The client, an institutional investor, is the owner of a leased, 4 star business hotel in a European city. The operating company could not adhere to their lease payments and an insolvency procedure had already opened at the time of our commissioning. Therefore, the owner quickly needed an alternative hotel company as a succession tenant.
The collective goal was to find a well-known, qualified and dependable operator at short notice with a strong credit standing in the midst of a recession phase who was additionally prepared to commit to the location with a long-term lease.
First, HOTOUR conducted an onsite review, spoke with the management of the present operator and carried out a basic inquiry for the location and accommodation market. Within a few days of the commissioning by the client, the selection of potential operators followed who were then approached with a detailed plan and a term sheet with the targeted lease terms.
On the basis of the submitted lease offers, a preselection of possible operators was made. After the selection of a preferred partner by the owner, HOTOUR accompanied the negotiation of the fundamental content of the contract that had already been established in a relatively detailed provisional agreement during the exclusivity phase. During the final contract negotiations, HOTOUR advised the client in cooperation with their solicitors in all questions relevant to the hotel and moderated the negotiation process with the new operator. Additionally, before the conveyance to the new hotel operator, the complete compilation of an inventory and documentation of the FF&E at the hotel was conducted by HOTOUR along with the coordination of a problem-free handing over of the hotel.

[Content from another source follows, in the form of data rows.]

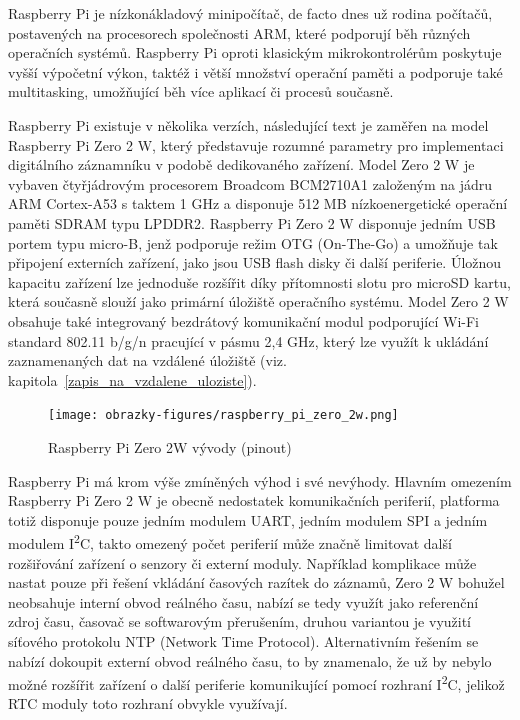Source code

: Raspberry Pi je nízkonákladový minipočítač, de facto dnes už rodina počítačů, postavených na procesorech společnosti ARM, které podporují běh různých operačních systémů. Raspberry Pi oproti klasickým mikrokontrolérům poskytuje vyšší výpočetní výkon, taktéž i větší množství operační paměti a podporuje také multitasking, umožňující běh více aplikací či procesů současně.

Raspberry Pi existuje v několika verzích, následující text je zaměřen na model Raspberry Pi Zero 2 W, který představuje rozumné parametry pro implementaci digitálního záznamníku v podobě dedikovaného zařízení. Model Zero 2 W je vybaven čtyřjádrovým procesorem Broadcom BCM2710A1 založeným na jádru ARM Cortex-A53 s taktem 1 GHz a disponuje 512 MB nízkoenergetické operační paměti SDRAM typu LPDDR2. Raspberry Pi Zero 2 W disponuje jedním USB portem typu micro-B, jenž podporuje režim OTG (On-The-Go) a umožňuje tak připojení externích zařízení, jako jsou USB flash disky či další periferie. Úložnou kapacitu zařízení lze jednoduše rozšířit díky přítomnosti slotu pro microSD kartu, která současně slouží jako primární úložiště operačního systému. Model Zero 2 W obsahuje také integrovaný bezdrátový komunikační modul podporující Wi-Fi standard 802.11 b/g/n pracující v pásmu 2,4 GHz, který lze využít k ukládání zaznamenaných dat na vzdálené úložiště (viz. kapitola~\ref{zapis_na_vzdalene_uloziste}).

\begin{figure}[h]
    \centering
    \texttt{[image: obrazky-figures/raspberry\_pi\_zero\_2w.png]}
    
    \caption{Raspberry Pi Zero 2W vývody (pinout) \cite{arduino_shop_due}}
    \label{fig:raspberry-pi-zero-2w}
\end{figure}

Raspberry Pi má krom výše zmíněných výhod i své nevýhody. Hlavním omezením Raspberry Pi Zero 2 W je obecně nedostatek komunikačních periferií, platforma totiž disponuje pouze jedním modulem UART, jedním modulem SPI a jedním modulem I\textsuperscript{2}C, takto omezený počet periferií může značně limitovat další rozšiřování zařízení o senzory či externí moduly. Například komplikace může nastat pouze při řešení vkládání časových razítek do záznamů, Zero 2 W bohužel neobsahuje interní obvod reálného času, nabízí se tedy využít jako referenční zdroj času, časovač se softwarovým přerušením, druhou variantou je využití síťového protokolu NTP (Network Time Protocol). Alternativním řešením se nabízí dokoupit externí obvod reálného času, to by znamenalo, že už by nebylo možné rozšířit zařízení o další periferie komunikující pomocí rozhraní I\textsuperscript{2}C, jelikož RTC moduly toto rozhraní obvykle využívají.

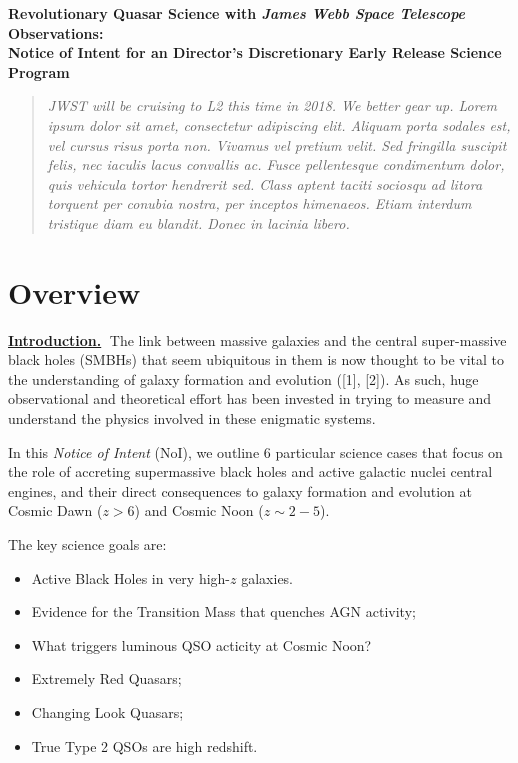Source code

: \documentclass[11pt,epsf]{article}
\begin{document}
\vspace{-44pt} 
\begin{center}
  {\Large \bf Revolutionary Quasar Science with  {\it James Webb Space Telescope} Observations:\\
    Notice of Intent for an Director's Discretionary Early Release Science Program}
\end{center}

\begin{quotation}
\noindent
{\it  JWST will be cruising to L2 this time in 2018. We better gear up. 
Lorem ipsum dolor sit amet, consectetur adipiscing elit. Aliquam porta
sodales est, vel cursus risus porta non. Vivamus vel pretium
velit. Sed fringilla suscipit felis, nec iaculis lacus convallis
ac. Fusce pellentesque condimentum dolor, quis vehicula tortor
hendrerit sed. Class aptent taciti sociosqu ad litora torquent per
conubia nostra, per inceptos himenaeos. Etiam interdum tristique diam
eu blandit. Donec in lacinia libero.}
\noindent
\end{quotation}


\section{Overview}
\smallskip
\smallskip
\noindent
{\bf \underline{Introduction.}$\;$}
The link between massive galaxies and the central super-massive black
holes (SMBHs) that seem ubiquitous in them is now thought to be vital
to the understanding of galaxy formation and evolution ([1], [2]).  As
such, huge observational and theoretical effort has been invested in
trying to measure and understand the physics involved in these
enigmatic systems. 


\smallskip
\smallskip
\noindent
In this {\it Notice of Intent} (NoI), we outline 6 particular science
cases that focus on the role of accreting supermassive black holes and
active galactic nuclei central engines, and their direct consequences
to galaxy formation and evolution at Cosmic Dawn ($z>6$) and Cosmic
Noon ($z\sim2-5$).

\smallskip
\smallskip
\noindent
The key science goals are:
\begin{itemize}
    \item{Active Black Holes in very high-$z$ galaxies.} 
    \item{Evidence for the Transition Mass that quenches AGN activity;}
    \item{What triggers luminous QSO acticity at Cosmic Noon?}
    \item{Extremely Red Quasars;}
    \item{Changing Look Quasars;}
    \item{True Type 2 QSOs are high redshift.}
\end{itemize}
\end{document}
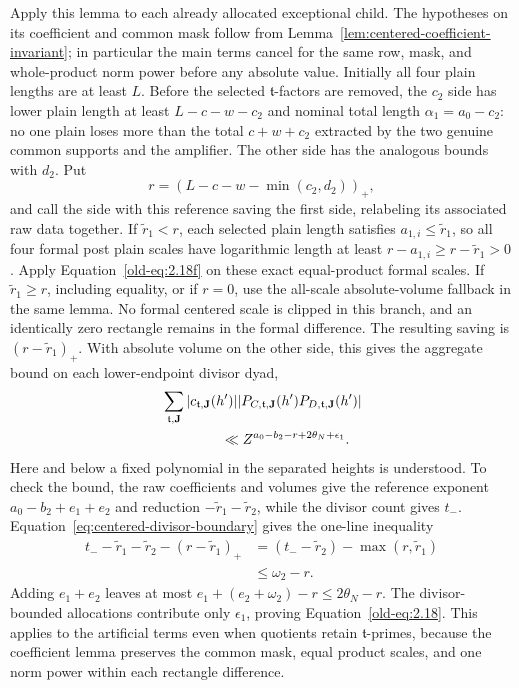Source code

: \documentclass[11pt,a4paper]{article}
\numberwithin{equation}{section}
\numberwithin{figure}{section}
\theoremstyle{definition}
\theoremstyle{remark}
\begin{document}
Apply this lemma to each already allocated exceptional child.  The
hypotheses on its coefficient and common mask follow from
Lemma~\ref{lem:centered-coefficient-invariant}; in particular the
main terms cancel for the same row, mask, and whole-product norm
power before any absolute value.  Initially all four plain lengths
are at least \(L\).  Before the selected \(\mathfrak t\)-factors
are removed, the \(c_2\) side has lower plain length at least
\(L-c-w-c_2\) and nominal total length \(\alpha_1=a_0-c_2\):
no one plain loses more than the total \(c+w+c_2\) extracted by
the two genuine common supports and the amplifier.  The other side
has the analogous bounds with \(d_2\).  Put
\[
 r=(L-c-w-\min(c_2,d_2))_+,
\]
and call the side with this reference saving the first side, relabeling
its associated raw data together.  If \(\widetilde r_1<r\), each
selected plain length satisfies \(a_{1,i}\le\widetilde r_1\), so all
four formal post plain scales have logarithmic length at least
\(r-a_{1,i}\ge r-\widetilde r_1>0\).  Apply
Equation~\eqref{old-eq:2.18f} on these exact equal-product formal scales.
If \(\widetilde r_1\ge r\), including equality, or if \(r=0\), use
the all-scale absolute-volume fallback in the same lemma.  No formal
centered scale is clipped in this branch, and an identically zero
rectangle remains in the formal difference.  The resulting saving is
\((r-\widetilde r_1)_+\).  With absolute volume on the other side,
this gives the aggregate bound on each lower-endpoint divisor dyad,
\begin{equation}
 \begin{split}
 &\sum_{\mathfrak t,\mathbf J}
 |c_{\mathfrak t,\mathbf J}(h')|
 |P_{C,\mathfrak t,\mathbf J}(h')
       P_{D,\mathfrak t,\mathbf J}(h')|\\
 &\hspace{15mm}\ll
 Z^{a_0-b_2-r+2\theta_N+\epsilon_1}.
 \end{split}
 \label{old-eq:2.18}
\end{equation}
Here and below a fixed polynomial in the separated heights is
understood.  To check the bound, the raw coefficients and volumes give
the reference exponent \(a_0-b_2+e_1+e_2\) and reduction
\(-\widetilde r_1-\widetilde r_2\), while the divisor count gives
\(t_-\).  Equation~\eqref{eq:centered-divisor-boundary} gives the
one-line inequality
\begin{equation}
 \begin{split}
 t_- -\widetilde r_1-\widetilde r_2-(r-\widetilde r_1)_+
 &=(t_- -\widetilde r_2)-\max(r,\widetilde r_1)\\
 &\le\omega_2-r.
 \end{split}
 \label{old-eq:2.18h}
\end{equation}
Adding \(e_1+e_2\) leaves at most
\(e_1+(e_2+\omega_2)-r\le2\theta_N-r\).
The divisor-bounded allocations contribute only \(\epsilon_1\),
proving Equation~\eqref{old-eq:2.18}.
This applies to the artificial terms even when quotients retain
\(\mathfrak t\)-primes, because the coefficient lemma preserves the
common mask, equal product scales, and one norm power within each
rectangle difference.
\end{document}
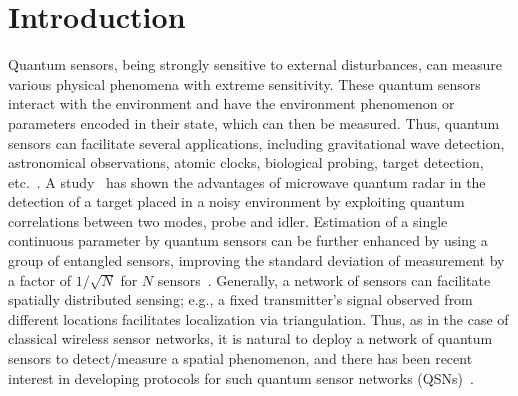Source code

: \section{Introduction}


Quantum sensors, being strongly sensitive to external disturbances, can measure various physical phenomena with extreme sensitivity. 
These quantum sensors interact with the environment 
and have the environment phenomenon or parameters encoded in their state, which can then be measured.
Thus, quantum sensors can facilitate several applications, including gravitational wave detection, astronomical observations, atomic clocks, biological probing, 
target detection, etc.~\cite{photonic_quantum_sensing}.
A study~\cite{quantum_radar} has shown the advantages of microwave quantum radar in the detection of a target placed in a noisy environment by exploiting quantum correlations between two modes, probe and idler.
Estimation of a single continuous parameter by quantum sensors can be further enhanced by using a group of entangled sensors, improving the standard deviation of measurement by a factor of $1/\sqrt{N}$ for $N$ sensors~\cite{Giovannetti_2011}. 
Generally, a network of sensors can facilitate spatially distributed sensing; e.g., a fixed transmitter's signal observed from different locations facilitates localization via triangulation. 
Thus, as in the case of classical wireless sensor networks, it is natural to deploy a network of quantum sensors to detect/measure a spatial phenomenon, and there has been recent interest in developing protocols for such quantum sensor networks (QSNs)~\cite{PhysRevResearch.qsn, PhysRevA.qsn, mpe_2018, Eldredge_2018}.

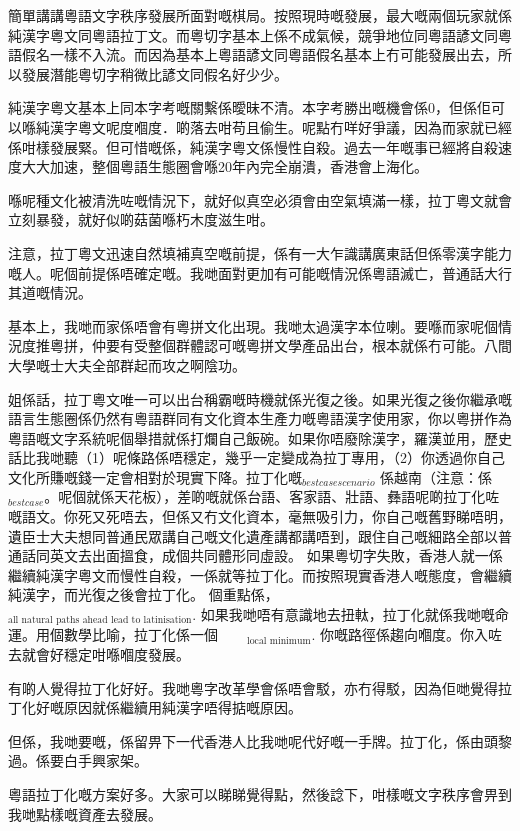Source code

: \documentclass[a5paper, 10pt, openany]{book} %
\begin{document}
簡單講講粵語文字秩序發展所面對嘅棋局。按照現時嘅發展，最大嘅兩個玩家就係純漢字粵文同粵語拉丁文。而粵切字基本上係不成氣候，競爭地位同粵語諺文同粵語假名一樣不入流。而因為基本上粵語諺文同粵語假名基本上冇可能發展出去，所以發展潛能粵切字稍微比諺文同假名好少少。

純漢字粵文基本上同本字考嘅關繫係曖昧不清。本字考勝出嘅機會係0，但係佢可以喺純漢字粵文呢度嗰度．啲落去咁苟且偷生。呢點冇咩好爭議，因為而家就已經係咁樣發展緊。但可惜嘅係，純漢字粵文係慢性自殺。過去一年嘅事已經將自殺速度大大加速，整個粵語生態圈會喺20年內完全崩潰，香港會上海化。

喺呢種文化被清洗咗嘅情況下，就好似真空必須會由空氣填滿一樣，拉丁粵文就會立刻暴發，就好似啲菇菌喺朽木度滋生咁。

注意，拉丁粵文迅速自然填補真空嘅前提，係有一大乍識講廣東話但係零漢字能力嘅人。呢個前提係唔確定嘅。我哋面對更加有可能嘅情況係粵語滅亡，普通話大行其道嘅情況。

基本上，我哋而家係唔會有粵拼文化出現。我哋太過漢字本位喇。要喺而家呢個情況度推粵拼，仲要有受整個群體認可嘅粵拼文學產品出台，根本就係冇可能。八間大學嘅士大夫全部群起而攻之啊陰功。

姐係話，拉丁粵文唯一可以出台稱霸嘅時機就係光復之後。如果光復之後你繼承嘅語言生態圈係仍然有粵語群同有文化資本生產力嘅粵語漢字使用家，你以粵拼作為粵語嘅文字系統呢個舉措就係打爛自己飯碗。如果你唔廢除漢字，羅漢並用，歷史話比我哋聽（1）呢條路係唔穩定，幾乎一定變成為拉丁專用，（2）你透過你自己文化所賺嘅錢一定會相對於現實下降。拉丁化嘅$_{best case scenario}$ 係越南（注意：係 $_{best case}$。呢個就係天花板），差啲嘅就係台語、客家語、壯語、彝語呢啲拉丁化咗嘅語文。你死又死唔去，但係又冇文化資本，毫無吸引力，你自己嘅舊野睇唔明，遺臣士大夫想同普通民眾講自己嘅文化遺產講都講唔到，跟住自己嘅細路全部以普通話同英文去出面搵食，成個共同體形同虛設。
如果粵切字失敗，香港人就一係繼續純漢字粵文而慢性自殺，一係就等拉丁化。而按照現實香港人嘅態度，會繼續純漢字，而光復之後會拉丁化。
個重點係，     $_{\text{all natural paths ahead lead to latinisation}}$. 如果我哋唔有意識地去扭軚，拉丁化就係我哋嘅命運。用個數學比喻，拉丁化係一個  $_{\text{local minimum}}$. 你嘅路徑係趨向嗰度。你入咗去就會好穩定咁喺嗰度發展。

有啲人覺得拉丁化好好。我哋粵字改革學會係唔會駁，亦冇得駁，因為佢哋覺得拉丁化好嘅原因就係繼續用純漢字唔得掂嘅原因。

但係，我哋要嘅，係留畀下一代香港人比我哋呢代好嘅一手牌。拉丁化，係由頭黎過。係要白手興家架。

粵語拉丁化嘅方案好多。大家可以睇睇覺得點，然後諗下，咁樣嘅文字秩序會畀到我哋點樣嘅資產去發展。
\end{document}
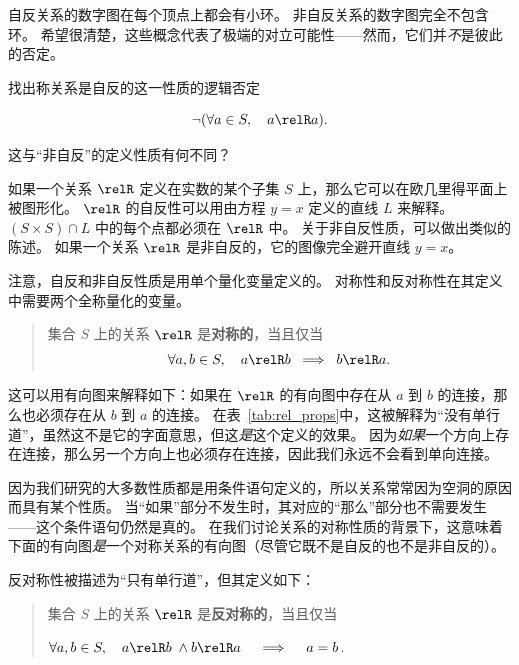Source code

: \clearpage

自反关系的数字图在每个顶点上都会有小环。
非自反关系的数字图完全不包含环。
希望很清楚，这些概念代表了极端的对立可能性——然而，它们并\emph{不}是彼此的否定。

\begin{exer}
找出称关系是自反的这一性质的逻辑否定

\[ {\lnot}(\forall a \in S, \quad a \relR a).
\]

这与“非自反”的定义性质有何不同？
\end{exer}

如果一个关系 $\relR$ 定义在实数的某个子集 $S$ 上，那么它可以在欧几里得平面上被图形化。
$\relR$ 的自反性可以用由方程 $y=x$ 定义的直线 $L$ 来解释。
$(S \times S) \cap L$ 中的每个点都必须在 $\relR$ 中。
关于非自反性质，可以做出类似的陈述。
如果一个关系 $\relR$ 是非自反的，它的图像完全避开直线 $y=x$。

注意，自反和非自反性质是用单个量化变量定义的。
对称性和反对称性在其定义中需要两个全称量化的变量。

\begin{quote}
集合 $S$ 上的关系 $\relR$ 是{\bf 对称的}，当且仅当
\[ \forall a,b \in S, \quad a \relR b \;
\implies \; b \relR a. \] 
\end{quote}

\noindent 这可以用有向图来解释如下：如果在 $\relR$ 的有向图中存在从 $a$ 到 $b$ 的连接，那么也必须存在从 $b$ 到 $a$ 的连接。
在表~\ref{tab:rel_props}中，这被解释为“没有单行道”，虽然这不是它的字面意思，但这\emph{是}这个定义的效果。
因为\emph{如果}一个方向上存在连接，那么另一个方向上也必须存在连接，因此我们永远不会看到单向连接。

因为我们研究的大多数性质都是用条件语句定义的，所以关系常常因为空洞的原因而具有某个性质。
当“如果”部分不发生时，其对应的“那么”部分也不需要发生——这个条件语句仍然是真的。
在我们讨论关系的对称性质的背景下，这意味着下面的有向图\emph{是}一个对称关系的有向图（尽管它既不是自反的也不是非自反的）。

\begin{center}

\end{center}

反对称性被描述为“只有单行道”，但其定义如下：

\begin{quote}
集合 $S$ 上的关系 $\relR$ 是{\bf 反对称的}，当且仅当 \newline
\centerline{ $\displaystyle \forall a,b \in S, \quad a \relR b \;
\land b \relR a \quad \implies \quad a=b$.}
\end{quote}

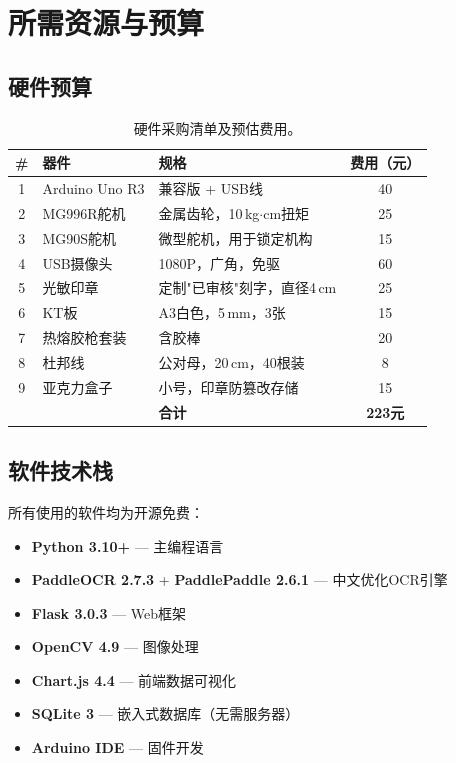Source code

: \documentclass[conference]{IEEEtran}
\begin{document}
\section{所需资源与预算}

\subsection{硬件预算}

\begin{table}[H]
\centering
\caption{硬件采购清单及预估费用。}
\label{tab:budget}
\begin{tabular}{@{}cllc@{}}
\toprule
\textbf{\#} & \textbf{器件} & \textbf{规格} & \textbf{费用（元）} \\
\midrule
1 & Arduino Uno R3 & 兼容版 + USB线 & 40 \\
2 & MG996R舵机 & 金属齿轮，10\,kg$\cdot$cm扭矩 & 25 \\
3 & MG90S舵机 & 微型舵机，用于锁定机构 & 15 \\
4 & USB摄像头 & 1080P，广角，免驱 & 60 \\
5 & 光敏印章 & 定制"已审核"刻字，直径4\,cm & 25 \\
6 & KT板 & A3白色，5\,mm，3张 & 15 \\
7 & 热熔胶枪套装 & 含胶棒 & 20 \\
8 & 杜邦线 & 公对母，20\,cm，40根装 & 8 \\
9 & 亚克力盒子 & 小号，印章防篡改存储 & 15 \\
\midrule
 & & \textbf{合计} & \textbf{223元} \\
\bottomrule
\end{tabular}
\end{table}

\subsection{软件技术栈}

所有使用的软件均为开源免费：

\begin{itemize}[leftmargin=*]
    \item \textbf{Python 3.10+} --- 主编程语言
    \item \textbf{PaddleOCR 2.7.3} + \textbf{PaddlePaddle 2.6.1} --- 中文优化OCR引擎
    \item \textbf{Flask 3.0.3} --- Web框架
    \item \textbf{OpenCV 4.9} --- 图像处理
    \item \textbf{Chart.js 4.4} --- 前端数据可视化
    \item \textbf{SQLite 3} --- 嵌入式数据库（无需服务器）
    \item \textbf{Arduino IDE} --- 固件开发
\end{itemize}
\end{document}
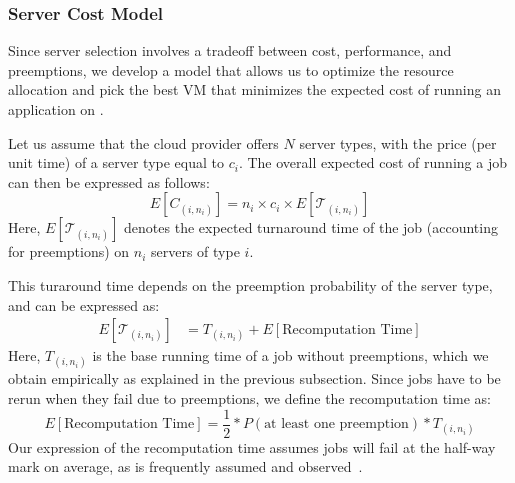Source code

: \subsubsection{Server Cost Model}
\label{subsec:cost-model}

Since server selection involves a tradeoff between cost, performance, and preemptions, we develop a model that allows us to optimize the resource allocation and pick the best VM that minimizes the expected cost of running an application on \sysname. 




Let us assume that the cloud provider offers $N$ server types, with the price (per unit time) of a server type equal to $c_i$. 
The overall expected cost of running a job can then be expressed as follows:
\begin{equation}
  \label{eq:e-cost}
  E[C_{( i,n_i )}] = n_i\times c_i \times E[\mathcal{T}_{( i,n_i )}]
\end{equation}
Here, $E[\mathcal{T}_{( i,n_i )}]$ denotes the expected turnaround time of the job (accounting for preemptions) on $n_i$ servers of type $i$.

This turaround time depends on the preemption probability of the server type, and can be expressed as:
\begin{align}
  \label{eq:turnaround}
  E[\mathcal{T}_{( i,n_i )}] &= T_{( i,n_i )} + E[\text{Recomputation Time}]
\end{align}
Here, $T_{( i,n_i )}$ is the base running time of a job without preemptions, which we obtain empirically as explained in the previous subsection.
Since jobs have to be rerun when they fail due to preemptions, we define the recomputation time as:
\begin{equation}
  \label{eq:recomput}
   E[\text{Recomputation Time}] = \frac{1}{2}*P(\text{at least one preemption})* T_{( i,n_i )}   
 \end{equation}
Our expression of the recomputation time assumes jobs will fail at the half-way mark on average, as is frequently assumed and observed~\cite{daly2006higher, bougeret_checkpointing_2011}.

The client was able to sign a long-term lease with a well-known operating company within 6 months. The risky compromise from the investor’s view that minimised the operator’s risk during the first 4 years due to high variable lease shares turned out to be a success factor in the end: The operator succeeded in a difficult economic atmosphere and soon after the takeover, delivered higher variable lease payments to the investor than had been forecasted.